The memorial wall bears the names of all those who died in the rebellion 100 years ago, Irish and British, military and civilian, attracting some controversy.
The names are displayed chronologically without distinction between the different categories.
Almost 500 people were killed in the uprising, the majority of them - 268 - were civilians caught up in the violence.
There has been some controversy about the inclusion of British military forces on the wall and a number of protesters gathered outside the cemetery to demonstrate as the interfaith service took place inside.
A significant garda presence monitored the protest events.
A 15-year-old boy was arrested and taken to Mountjoy Garda Station.
The names of 119 British soldiers, some of whom are buried in Glasnevin, are engraved on the reflective black granite stones.
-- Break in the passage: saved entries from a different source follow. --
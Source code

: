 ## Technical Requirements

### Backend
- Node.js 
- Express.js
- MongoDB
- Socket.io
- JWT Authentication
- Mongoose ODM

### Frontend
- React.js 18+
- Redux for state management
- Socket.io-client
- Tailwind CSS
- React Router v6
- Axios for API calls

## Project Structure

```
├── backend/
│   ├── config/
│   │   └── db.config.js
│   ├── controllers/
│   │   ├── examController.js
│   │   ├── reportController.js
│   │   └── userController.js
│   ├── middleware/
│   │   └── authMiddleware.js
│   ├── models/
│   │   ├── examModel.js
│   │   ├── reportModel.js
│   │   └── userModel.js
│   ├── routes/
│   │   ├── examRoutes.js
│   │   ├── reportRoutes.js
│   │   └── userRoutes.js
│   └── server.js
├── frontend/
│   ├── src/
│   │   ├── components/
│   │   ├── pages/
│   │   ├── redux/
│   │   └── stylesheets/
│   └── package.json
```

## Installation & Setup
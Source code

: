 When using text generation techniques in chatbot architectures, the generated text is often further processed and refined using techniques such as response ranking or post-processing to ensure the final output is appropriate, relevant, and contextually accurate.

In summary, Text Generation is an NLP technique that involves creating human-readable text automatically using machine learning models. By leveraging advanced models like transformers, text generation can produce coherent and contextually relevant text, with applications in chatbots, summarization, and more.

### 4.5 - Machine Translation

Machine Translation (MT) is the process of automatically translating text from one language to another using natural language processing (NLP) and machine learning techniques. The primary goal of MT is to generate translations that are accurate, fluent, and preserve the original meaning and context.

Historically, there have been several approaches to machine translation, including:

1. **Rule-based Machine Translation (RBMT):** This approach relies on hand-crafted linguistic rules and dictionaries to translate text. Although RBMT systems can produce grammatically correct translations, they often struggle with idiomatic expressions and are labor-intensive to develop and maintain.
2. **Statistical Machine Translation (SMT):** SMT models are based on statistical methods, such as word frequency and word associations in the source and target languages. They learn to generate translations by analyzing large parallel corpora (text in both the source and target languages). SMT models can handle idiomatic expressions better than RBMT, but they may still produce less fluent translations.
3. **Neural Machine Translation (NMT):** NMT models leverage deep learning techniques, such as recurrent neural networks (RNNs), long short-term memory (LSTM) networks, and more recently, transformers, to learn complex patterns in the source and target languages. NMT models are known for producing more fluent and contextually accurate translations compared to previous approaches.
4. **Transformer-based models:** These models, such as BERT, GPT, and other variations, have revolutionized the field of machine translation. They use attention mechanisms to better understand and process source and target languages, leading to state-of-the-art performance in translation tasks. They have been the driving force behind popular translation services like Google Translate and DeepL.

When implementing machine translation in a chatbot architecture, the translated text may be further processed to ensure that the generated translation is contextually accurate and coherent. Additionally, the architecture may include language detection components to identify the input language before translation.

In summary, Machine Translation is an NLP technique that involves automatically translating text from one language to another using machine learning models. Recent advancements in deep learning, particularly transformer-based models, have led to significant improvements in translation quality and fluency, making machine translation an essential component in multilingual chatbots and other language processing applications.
The Glasnevin Trust has insisted the memorial is an attempt to present the historical facts, without hierarchy or judgement.
Chairman of Glasnevin Trust John Green told the service the wall reflected modern Ireland.
John Green discusses Glasnevin's 'Remembrance Wall' showing the names of all those who died during the Easter Risinghttps://t.co/v6pphRA5sK— RTÉ News (@rtenews) April 3, 2016
"Behind each and everyone of these lost lives is a story of heartbreak, no matter what side the person served on or indeed for those innocently caught up in the conflict," he said.
"One hundred years on we believe this memorial reflects the time we live in, with the overwhelming majority of the Irish people wishing to live in peace and in reconciliation.
"But it is for each visitor to take from the wall what they wish."
Senior church figures from a range of faiths and humanist representatives were among those to speak at the ceremony.
The project has drawn inspiration from an international memorial near Arras in France that lists the names of 580,000 people killed in fighting on the western front in the First World War.
Taoiseach Enda Kenny laid a wreath during the event, which is part of the official State programme commemorating the uprising.
Conradh na Gaeilge expressed its disappointment about a spelling mistake on the new memorial wall.
The wall is titled Éirí Amach na Cásca but the word Éirí meaning Rising appears with a fada on the first i, instead of on the E.
Julian de Spáinn of Conradh na Gaeilge said the mistake illustrates a laziness toward the Irish language and he said he can't understand why those involved didn't ensure that the Irish was as accurate and correct as the English spelling on the wall.